Aisha* avec ses enfants
10.12.2019

"Boko Haram m'a gardée prisonnière pendant trois ans."

Aisha* n'avait que 12 ans lorsqu'elle a été enlevée en juin 2014 par Boko Haram de sa ville natale dans l'état de Borno au Nigeria. Elle a été forcée d'épouser l'un de ses ravisseurs. Il l'a violée à de nombreuses reprises. A l’âge de 14 ans, elle a donné naissance à son premier enfant. Après plus de trois ans de captivité, elle a réussi à s'échapper - enceinte de trois mois de son deuxième enfant.

Aisha a maintenant 17 ans et reconstruit lentement sa vie. Plan International l'aide et lui fournit des conseils et le soutien psychosocial tant nécessité. Elle visite un établissement spécial où les enfants et les jeunes peuvent apprendre, jouer et être eux-mêmes. Elle a trouvé de nouveaux amis qui ont vécu des expériences similaires aux siennes.

Voici l'histoire d'aisha:

"Ils sont venus un mercredi. Ils ont commencé à tirer. Ils ont tué tant de gens. Quand ils sont venus chez nous, ils voulaient m'emmener, mais ma mère a dit non. Ils ont menacé ma mère de la tuer si elle n'était pas d'accord avec leur revendication. Ma mère a essayé de me protéger, mais ils m'ont emmenée et enfermée dans un endroit dans la brousse qu'ils utilisaient comme prison. On était une centaine là-dedans.

Ils m'ont forcée à me marier. Ils m'ont sortie de prison et m’ont emmenée dans une ville. Là-bas, j'ai dû cuisiner et apprendre le Coran.

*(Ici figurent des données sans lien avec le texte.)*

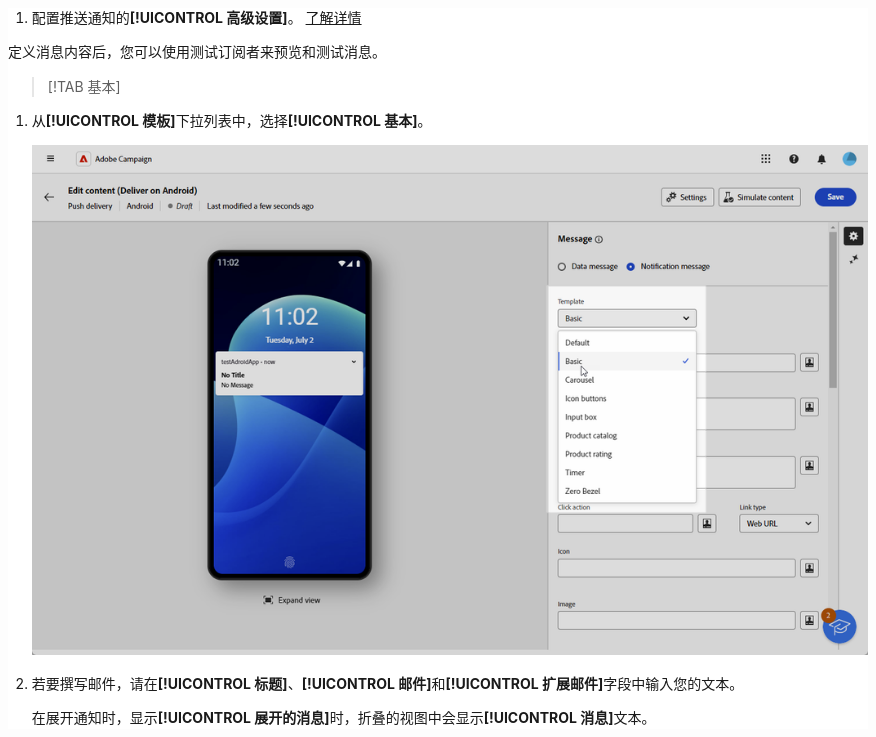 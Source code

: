 1. 配置推送通知的&#x200B;**[!UICONTROL 高级设置]**。 [了解详情](#push-advanced)

定义消息内容后，您可以使用测试订阅者来预览和测试消息。

>[!TAB 基本]

1. 从&#x200B;**[!UICONTROL 模板]**&#x200B;下拉列表中，选择&#x200B;**[!UICONTROL 基本]**。

   ![](assets/rich_push_basic.png)

1. 若要撰写邮件，请在&#x200B;**[!UICONTROL 标题]**、**[!UICONTROL 邮件]**&#x200B;和&#x200B;**[!UICONTROL 扩展邮件]**&#x200B;字段中输入您的文本。

   在展开通知时，显示&#x200B;**[!UICONTROL 展开的消息]**&#x200B;时，折叠的视图中会显示&#x200B;**[!UICONTROL 消息]**&#x200B;文本。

Si je refusais de faire ce qu'ils disaient, ils donnaient 20 coups de bâton. Mon mari était un Arabe Shuwa. Il avait le nez long et les cheveux bouclés - comme mes enfants. Ma fille a maintenant trois ans et mon fils presque un an. J'ai donné naissance à ma fille dans les montagnes. Quand les contractions sont arrivées, la deuxième femme de mon mari m'a aidée à couper le cordon ombilical. Mon mari ne s'intéressait en rien à ma fille ou à notre bien-être. Il ne pensait qu'à son travail et sortait pour tuer des gens.

Un jour, vers 4 heures du matin, à l'heure de la prière, je me suis enfuie. J'étais enceinte de trois mois et j'ai porté ma fille sur le dos. Je savais que s'ils nous attrapaient, ils allaient nous tuer. Mais j'étais tellement déterminée à m'enfuir que j'ai pris le risque. J'ai eu de la chance, car peu après mon évasion, j'ai vu des soldats en patrouille. Je leur ai demandé de m'aider. Ils m'ont prise avec eux et m'ont amenée chez mon père. Je ne pensais pas le revoir, et j'étais si heureuse quand je l’ai aperçu. Un peu plus tard, j'ai rencontré ma mère. Il est difficile d'exprimer à quel point j'étais soulagée.

Depuis mon retour, j'ai rattrapé mon retard scolaire grâce au programme d'apprentissage accéléré. Je visite aussi le centre pour enfants et adolescents où j'ai appris à tricoter. Bientôt, j'apprendrai à coudre. J'espère pouvoir ouvrir mon propre magasin un jour. Tout va bien ici, mais beaucoup de mes amis sont toujours portés disparus. J'aimerais que le gouvernement chasse Boko Haram pour que la vie revienne à la normale. Je serais heureuse qu'ils aident les gens pour qu'ils puissent gagner à nouveau leur vie au lieu de devoir compter sur la charité. Je veux que mes enfants aillent à l'école quand ils auront l’âge. C'est ce qui est le plus important pour moi en ce moment."

*Nom modifié

Contexte :

La crise du lac Tchad est l'une des crises humanitaires les plus graves au monde. Les Nations Unies estiment que plus de 27 000 personnes ont été tuées et plus de deux millions ont été déplacées depuis le début de la crise en 2009. Des chiffres récents du CICR montrent qu'au moins 22 000 personnes ont été portées disparues rien qu'au Nigéria, dont 60 % d'enfants. C'est le plus grand nombre de personnes disparues enregistrées auprès de l'organisation dans le monde.

Les filles et les jeunes femmes sont particulièrement touchées par la crise et sont exposées à des risques accrus de toutes formes de violence et de violations des droits humains. Plan International est l'une des principales organisations de protection de l'enfance dans le nord-est du Nigéria, aidant les filles à retrouver leur famille et de la normalité dans leur vie.